Ce que c’est que le printemps nous place aux côtés du vieux paysan Victorien qui assiste aux derniers râles de sa vieille Roberte. Des gémissements qui rythment le texte, donc le quotidien, des râles si forts qu'il faut un orage pour les assourdir. Si Victorien se fout bien de la dignité, c'est qu'il n'a rien à sauver, aucune apparence à accrocher en boutonnière. Il n'y aura pas de miracle, aucune rémission. C'est le moment, « c'est le moment où tu tombes. Peu importe que ce soit moi ou un autre. Les hommes tombent, voilà tout. » Victorien va faire ce qu'il faut. J'ajoute que les peintures d'Elzévir, artiste choisi par Le Réalgar pour accompagner ces nouvelles, sont ici le prolongement idéal du texte. Les objets du quotidien, les silhouettes ternies par l'âge, créent une gamme complémentaire de sensations, absolument bienvenue.

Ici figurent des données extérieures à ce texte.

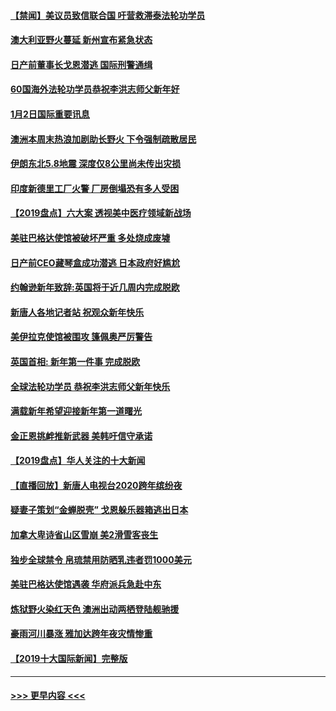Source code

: #### [【禁闻】美议员致信联合国 吁营救滞泰法轮功学员](../pages/prog202/a102743781.md?t=01030511) 
#### [澳大利亚野火蔓延 新州宣布紧急状态](../pages/prog202/a102743681.md?t=01030511) 
#### [日产前董事长戈恩潜逃 国际刑警通缉](../pages/prog202/a102743676.md?t=01030511) 
#### [60国海外法轮功学员恭祝李洪志师父新年好](../pages/prog202/a102743628.md?t=01030511) 
#### [1月2日国际重要讯息](../pages/prog202/a102743488.md?t=01030511) 
#### [澳洲本周末热浪加剧助长野火 下令强制疏散居民](../pages/prog202/a102743421.md?t=01030511) 
#### [伊朗东北5.8地震 深度仅8公里尚未传出灾损](../pages/prog202/a102743396.md?t=01030511) 
#### [印度新德里工厂火警 厂房倒塌恐有多人受困](../pages/prog202/a102743386.md?t=01030511) 
#### [【2019盘点】六大案 透视美中医疗领域新战场](../pages/prog202/a102743227.md?t=01030511) 
#### [美驻巴格达使馆被破坏严重 多处烧成废墟](../pages/prog202/a102743244.md?t=01030511) 
#### [日产前CEO藏琴盒成功潜逃 日本政府好尴尬](../pages/prog202/a102742937.md?t=01030511) 
#### [约翰逊新年致辞:英国将于近几周内完成脱欧](../pages/prog202/a102742956.md?t=01030511) 
#### [新唐人各地记者站 祝观众新年快乐](../pages/prog202/a102742785.md?t=01030511) 
#### [美伊拉克使馆被围攻 篷佩奥严厉警告](../pages/prog202/a102742994.md?t=01030511) 
#### [英国首相: 新年第一件事 完成脱欧](../pages/prog202/a102742907.md?t=01030511) 
#### [全球法轮功学员 恭祝李洪志师父新年快乐](../pages/prog202/a102742900.md?t=01030511) 
#### [满载新年希望迎接新年第一道曙光](../pages/prog202/a102742809.md?t=01030511) 
#### [金正恩挑衅推新武器 美韩吁信守承诺](../pages/prog202/a102742799.md?t=01030511) 
#### [【2019盘点】华人关注的十大新闻](../pages/prog202/a102742748.md?t=01030511) 
#### [【直播回放】新唐人电视台2020跨年缤纷夜](../pages/prog202/a102738273.md?t=01030511) 
#### [疑妻子策划“金蝉脱壳” 戈恩躲乐器箱逃出日本](../pages/prog202/a102742535.md?t=01030511) 
#### [加拿大卑诗省山区雪崩 美2滑雪客丧生](../pages/prog202/a102742491.md?t=01030511) 
#### [独步全球禁令 帛琉禁用防晒乳违者罚1000美元](../pages/prog202/a102742478.md?t=01030511) 
#### [美驻巴格达使馆遇袭 华府派兵急赴中东](../pages/prog202/a102742451.md?t=01030511) 
#### [炼狱野火染红天色 澳洲出动两栖登陆舰驰援](../pages/prog202/a102742433.md?t=01030511) 
#### [豪雨河川暴涨 雅加达跨年夜灾情惨重](../pages/prog202/a102742271.md?t=01030511) 
#### [【2019十大国际新闻】完整版](../pages/prog202/a102742169.md?t=01030511) 

----
#### [ >>> 更早内容 <<< ](../indexes/prog202-earlier.md)
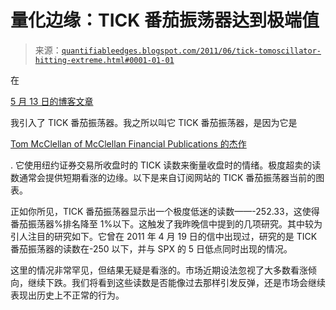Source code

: <!--yml

分类：未分类

日期：2024-05-18 08:57:27

-->

# 量化边缘：TICK 番茄振荡器达到极端值

> 来源：[`quantifiableedges.blogspot.com/2011/06/tick-tomoscillator-hitting-extreme.html#0001-01-01`](http://quantifiableedges.blogspot.com/2011/06/tick-tomoscillator-hitting-extreme.html#0001-01-01)

在

[5 月 13 日的博客文章](http://quantifiableedges.blogspot.com/2011/05/how-nyse-closing-tick-can-be-utilized.html)

我引入了 TICK 番茄振荡器。我之所以叫它 TICK 番茄振荡器，是因为它是

[Tom McClellan of McClellan Financial Publications 的杰作](http://www.mcoscillator.com/learning_center/weekly_chart/tick_not_just_a_bloodsucking_insect/)

. 它使用纽约证券交易所收盘时的 TICK 读数来衡量收盘时的情绪。极度超卖的读数通常会提供短期看涨的边缘。以下是来自订阅网站的 TICK 番茄振荡器当前的图表。

正如你所见，TICK 番茄振荡器显示出一个极度低迷的读数——-252.33，这使得番茄振荡器%排名降至 1%以下。这触发了我昨晚信中提到的几项研究。其中较为引人注目的研究如下。它曾在 2011 年 4 月 19 日的信中出现过，研究的是 TICK 番茄振荡器的读数在-250 以下，并与 SPX 的 5 日低点同时出现的情况。

这里的情况非常罕见，但结果无疑是看涨的。市场近期设法忽视了大多数看涨倾向，继续下跌。我们将看到这些读数是否能像过去那样引发反弹，还是市场会继续表现出历史上不正常的行为。
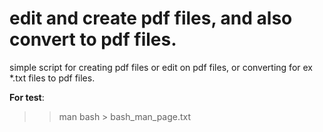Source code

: # edit and create pdf files, and also convert to pdf files.
simple script for creating pdf files or edit on pdf files,
or converting for ex *.txt files to pdf files.

**For test**:
>> man bash > bash_man_page.txt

Madame Veuve, la nouvelle suivante, est un portrait de femme, Yvonne, qui a appris la couture à l'école du Sacré Cœur de Jésus. Une trajectoire bien installée sur des rails, des évidences : ne pas se fier aux paroles des hommes ; « regarde d'abord leurs pieds. Tel pied, tel homme. » ça ne se discute pas, de même que « les études, c'est pour les garçons » (on vous parle d'un temps, d'un temps où l'on plume les volailles chez soi, où l'on tricote en écoutant la TSF, un temps où les femmes sont recluses en cuisine et tout va bien). Yvonne va travailler à la ville comme couturière, taisant ses regrets pour les yeux d'un Amédée à qui elle n'a rien dit et qui s'est marié avec une autre. Dans l'atelier où elle travaille maintenant, les ouvrières lui apprennent que pour jauger un homme c'est ni les pieds, ni les yeux, ni les paroles : c’est les fesses. Et les chansons populaires ponctuent la vie. Les couplets évoquent le temps qui passe, les années, leurs paroles sentimentales se font l'écho des émotions et des tragédies vécues. Cuisses écartées, allongée sur une toile cirée, aiguille à tricoter, les problèmes qui s'en suivent, l'hôpital, la dureté des autres, l'absence de compassion, des autres femmes même... les rituels de ce temps. Les ambitions étaient minces, elles se réduisent encore. Maréchal nous voilà est passé, on en est à comme un p'tit coquelicot mon âme quand Yvonne finit par s'installer avec Félix. Oh, pas l'amour, pensez bien, « disons, l'existence en couple » et ce sera déjà pas mal. On est vite veuve, en ce temps-là, veuve de riche ne signifie pas riche soi-même, la famille veille, les yeux fatigués d'Yvonne retournent à la couture. Et la fin de cette nouvelle, bon sang, la fin, c'est bien sa vie, c'est bien la vie de ces femmes, tout est là, dans ce précipité de désespoir, cette contraction ultime au bout de la perspective d'une vie longue et dérisoire. Comment se résoudre à ce médiocre bilan ? La condition humaine. Jean-Noël Blanc au plus juste, ça vous remue, que dire de plus ?
Bonjour Mademoiselle clôt la trilogie avec un monologue à la fois cruel et drôle mais, lue dans la foulée des autres, on ne peut s'empêcher d'avoir au cœur le serrement des existences qu'on vient de croiser, et ça grince toujours, malgré l'humour.